State how many lines of the entries hold the string "Pool", and output nothing but that count.
+++ RECORDS PROVIDED
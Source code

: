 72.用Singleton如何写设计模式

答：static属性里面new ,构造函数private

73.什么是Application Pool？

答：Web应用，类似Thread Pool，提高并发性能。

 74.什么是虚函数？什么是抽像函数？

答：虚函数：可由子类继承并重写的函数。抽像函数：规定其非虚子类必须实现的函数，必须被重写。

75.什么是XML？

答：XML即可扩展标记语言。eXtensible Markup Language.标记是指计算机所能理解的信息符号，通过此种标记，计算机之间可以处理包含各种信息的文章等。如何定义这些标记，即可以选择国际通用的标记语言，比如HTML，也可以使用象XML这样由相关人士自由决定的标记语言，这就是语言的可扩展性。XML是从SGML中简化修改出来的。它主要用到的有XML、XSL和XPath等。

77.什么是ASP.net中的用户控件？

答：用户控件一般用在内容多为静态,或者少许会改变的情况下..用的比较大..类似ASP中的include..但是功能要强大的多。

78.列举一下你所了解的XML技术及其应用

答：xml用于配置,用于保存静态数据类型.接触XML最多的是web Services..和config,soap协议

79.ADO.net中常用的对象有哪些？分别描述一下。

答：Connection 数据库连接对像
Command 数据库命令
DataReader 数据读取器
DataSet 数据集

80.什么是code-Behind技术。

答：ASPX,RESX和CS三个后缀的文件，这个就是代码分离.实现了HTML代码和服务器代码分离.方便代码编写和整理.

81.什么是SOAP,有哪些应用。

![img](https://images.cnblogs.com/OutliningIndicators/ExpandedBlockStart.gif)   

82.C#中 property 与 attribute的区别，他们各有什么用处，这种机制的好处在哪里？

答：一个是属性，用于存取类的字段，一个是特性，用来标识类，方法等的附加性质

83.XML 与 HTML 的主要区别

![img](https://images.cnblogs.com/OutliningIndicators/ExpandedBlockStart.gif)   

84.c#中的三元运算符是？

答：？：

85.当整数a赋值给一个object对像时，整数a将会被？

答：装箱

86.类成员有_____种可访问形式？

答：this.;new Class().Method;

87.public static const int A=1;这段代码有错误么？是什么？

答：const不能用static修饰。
++++++
+++ RECORDS PROVIDED
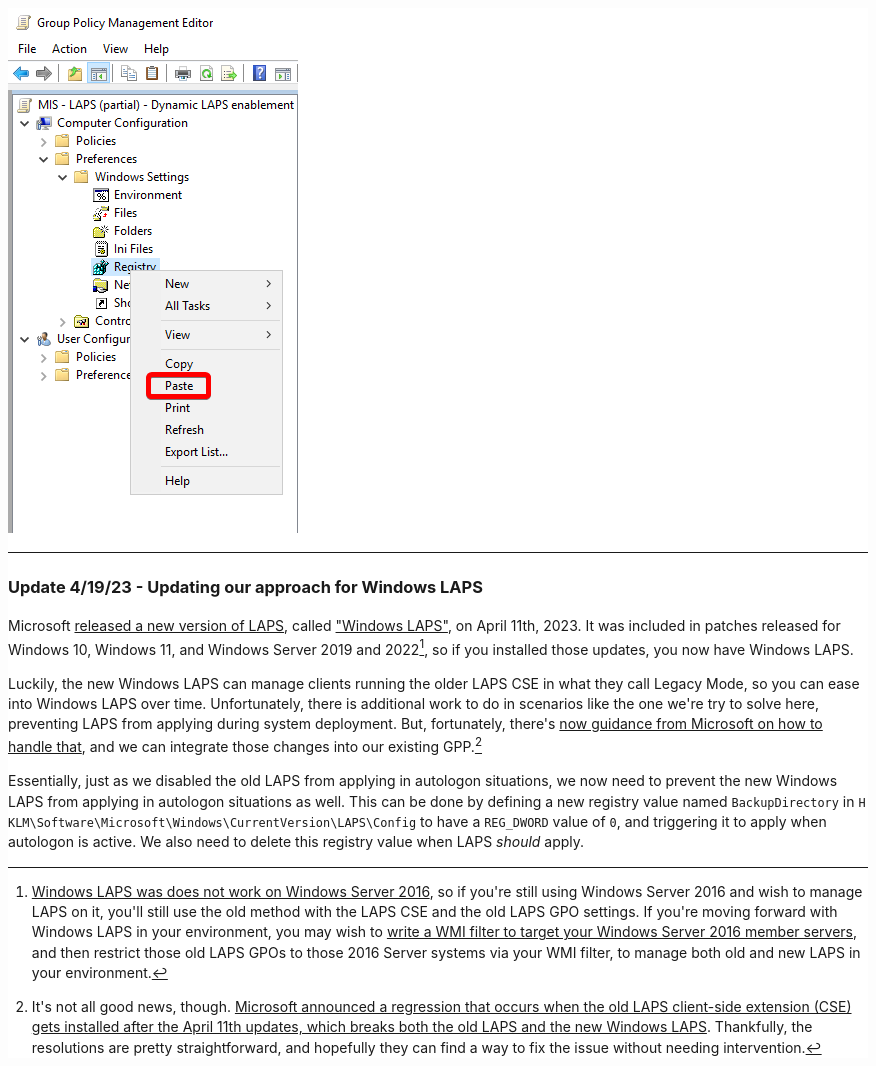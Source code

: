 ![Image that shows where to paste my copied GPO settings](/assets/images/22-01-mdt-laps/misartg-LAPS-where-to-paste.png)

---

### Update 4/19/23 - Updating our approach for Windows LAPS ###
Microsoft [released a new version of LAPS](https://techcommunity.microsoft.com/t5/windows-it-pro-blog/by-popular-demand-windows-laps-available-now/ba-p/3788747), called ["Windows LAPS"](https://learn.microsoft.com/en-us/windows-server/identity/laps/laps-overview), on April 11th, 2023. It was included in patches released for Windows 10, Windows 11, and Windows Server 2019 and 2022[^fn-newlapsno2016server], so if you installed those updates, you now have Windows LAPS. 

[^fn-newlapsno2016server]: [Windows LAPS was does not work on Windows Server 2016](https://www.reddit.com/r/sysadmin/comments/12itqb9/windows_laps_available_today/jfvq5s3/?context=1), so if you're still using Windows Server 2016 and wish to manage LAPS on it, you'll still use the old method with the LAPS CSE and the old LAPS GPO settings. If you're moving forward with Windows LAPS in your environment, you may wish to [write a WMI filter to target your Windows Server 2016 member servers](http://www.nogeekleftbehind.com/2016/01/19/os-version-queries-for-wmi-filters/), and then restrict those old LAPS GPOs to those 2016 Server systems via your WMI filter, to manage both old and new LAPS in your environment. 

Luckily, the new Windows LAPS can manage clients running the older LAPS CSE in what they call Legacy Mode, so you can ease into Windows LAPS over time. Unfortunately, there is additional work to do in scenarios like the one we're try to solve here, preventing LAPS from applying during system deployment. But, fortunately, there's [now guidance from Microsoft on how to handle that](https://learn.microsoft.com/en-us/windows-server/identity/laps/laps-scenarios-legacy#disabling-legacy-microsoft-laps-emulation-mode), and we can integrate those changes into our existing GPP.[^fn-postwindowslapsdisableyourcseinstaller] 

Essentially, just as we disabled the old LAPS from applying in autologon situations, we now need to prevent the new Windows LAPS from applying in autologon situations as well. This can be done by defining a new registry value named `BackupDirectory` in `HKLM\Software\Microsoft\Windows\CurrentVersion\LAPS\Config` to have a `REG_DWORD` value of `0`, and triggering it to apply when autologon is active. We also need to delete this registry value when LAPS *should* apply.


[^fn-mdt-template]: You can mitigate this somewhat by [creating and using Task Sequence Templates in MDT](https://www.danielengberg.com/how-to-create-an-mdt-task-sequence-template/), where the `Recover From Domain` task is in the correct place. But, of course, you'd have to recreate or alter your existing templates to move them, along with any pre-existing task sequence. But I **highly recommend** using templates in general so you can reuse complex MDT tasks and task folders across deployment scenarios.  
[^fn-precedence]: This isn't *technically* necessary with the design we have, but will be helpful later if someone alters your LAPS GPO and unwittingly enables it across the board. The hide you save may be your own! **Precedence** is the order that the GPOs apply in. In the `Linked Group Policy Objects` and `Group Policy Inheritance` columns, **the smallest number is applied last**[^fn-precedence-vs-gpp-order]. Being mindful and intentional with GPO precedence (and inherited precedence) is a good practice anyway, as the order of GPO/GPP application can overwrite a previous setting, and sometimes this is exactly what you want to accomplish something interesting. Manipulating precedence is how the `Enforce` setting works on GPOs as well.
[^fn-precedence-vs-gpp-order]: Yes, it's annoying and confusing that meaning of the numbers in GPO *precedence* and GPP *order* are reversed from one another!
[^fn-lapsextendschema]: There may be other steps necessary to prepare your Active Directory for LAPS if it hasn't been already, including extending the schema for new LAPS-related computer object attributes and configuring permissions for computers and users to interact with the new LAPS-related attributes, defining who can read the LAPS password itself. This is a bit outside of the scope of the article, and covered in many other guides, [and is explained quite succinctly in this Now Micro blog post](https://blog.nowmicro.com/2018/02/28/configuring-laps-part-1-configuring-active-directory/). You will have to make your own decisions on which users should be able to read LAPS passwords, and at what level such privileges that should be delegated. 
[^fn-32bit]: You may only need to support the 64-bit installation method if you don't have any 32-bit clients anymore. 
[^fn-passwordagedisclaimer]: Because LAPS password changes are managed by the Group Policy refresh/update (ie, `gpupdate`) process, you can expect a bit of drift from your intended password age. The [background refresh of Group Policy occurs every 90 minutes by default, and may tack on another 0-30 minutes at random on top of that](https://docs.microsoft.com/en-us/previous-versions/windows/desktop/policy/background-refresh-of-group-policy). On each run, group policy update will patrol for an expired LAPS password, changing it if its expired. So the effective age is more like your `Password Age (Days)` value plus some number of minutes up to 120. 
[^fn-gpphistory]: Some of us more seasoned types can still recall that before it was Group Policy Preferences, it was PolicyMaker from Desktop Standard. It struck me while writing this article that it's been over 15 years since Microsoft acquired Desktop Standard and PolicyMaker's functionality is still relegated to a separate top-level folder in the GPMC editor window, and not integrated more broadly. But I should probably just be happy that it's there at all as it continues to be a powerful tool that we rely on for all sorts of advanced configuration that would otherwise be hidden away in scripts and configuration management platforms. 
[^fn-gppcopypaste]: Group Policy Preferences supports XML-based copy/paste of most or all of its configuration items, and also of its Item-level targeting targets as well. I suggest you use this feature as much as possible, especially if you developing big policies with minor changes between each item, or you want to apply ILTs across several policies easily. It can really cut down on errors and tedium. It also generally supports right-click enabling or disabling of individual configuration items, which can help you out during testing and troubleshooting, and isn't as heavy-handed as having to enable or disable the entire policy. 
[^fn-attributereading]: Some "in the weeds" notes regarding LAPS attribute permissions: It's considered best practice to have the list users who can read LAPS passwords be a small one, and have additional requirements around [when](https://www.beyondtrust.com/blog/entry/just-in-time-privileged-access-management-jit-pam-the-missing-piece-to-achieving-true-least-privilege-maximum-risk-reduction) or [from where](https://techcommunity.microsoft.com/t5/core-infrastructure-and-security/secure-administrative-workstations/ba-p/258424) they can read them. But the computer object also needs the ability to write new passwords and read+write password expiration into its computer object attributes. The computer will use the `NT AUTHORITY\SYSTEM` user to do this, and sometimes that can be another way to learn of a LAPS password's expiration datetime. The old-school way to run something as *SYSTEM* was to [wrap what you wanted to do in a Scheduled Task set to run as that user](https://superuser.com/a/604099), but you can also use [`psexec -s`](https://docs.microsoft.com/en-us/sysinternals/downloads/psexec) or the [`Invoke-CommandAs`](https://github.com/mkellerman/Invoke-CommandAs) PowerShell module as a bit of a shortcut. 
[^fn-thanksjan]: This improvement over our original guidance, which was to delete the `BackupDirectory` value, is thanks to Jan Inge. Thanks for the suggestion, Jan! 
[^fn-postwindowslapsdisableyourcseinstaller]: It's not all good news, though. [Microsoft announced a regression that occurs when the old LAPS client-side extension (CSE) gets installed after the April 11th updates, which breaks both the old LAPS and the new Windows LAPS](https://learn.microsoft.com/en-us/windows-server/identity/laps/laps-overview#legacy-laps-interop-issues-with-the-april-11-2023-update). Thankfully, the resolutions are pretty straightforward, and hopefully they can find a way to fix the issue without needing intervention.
++++++
> _SOLVED PROBLEM_: 2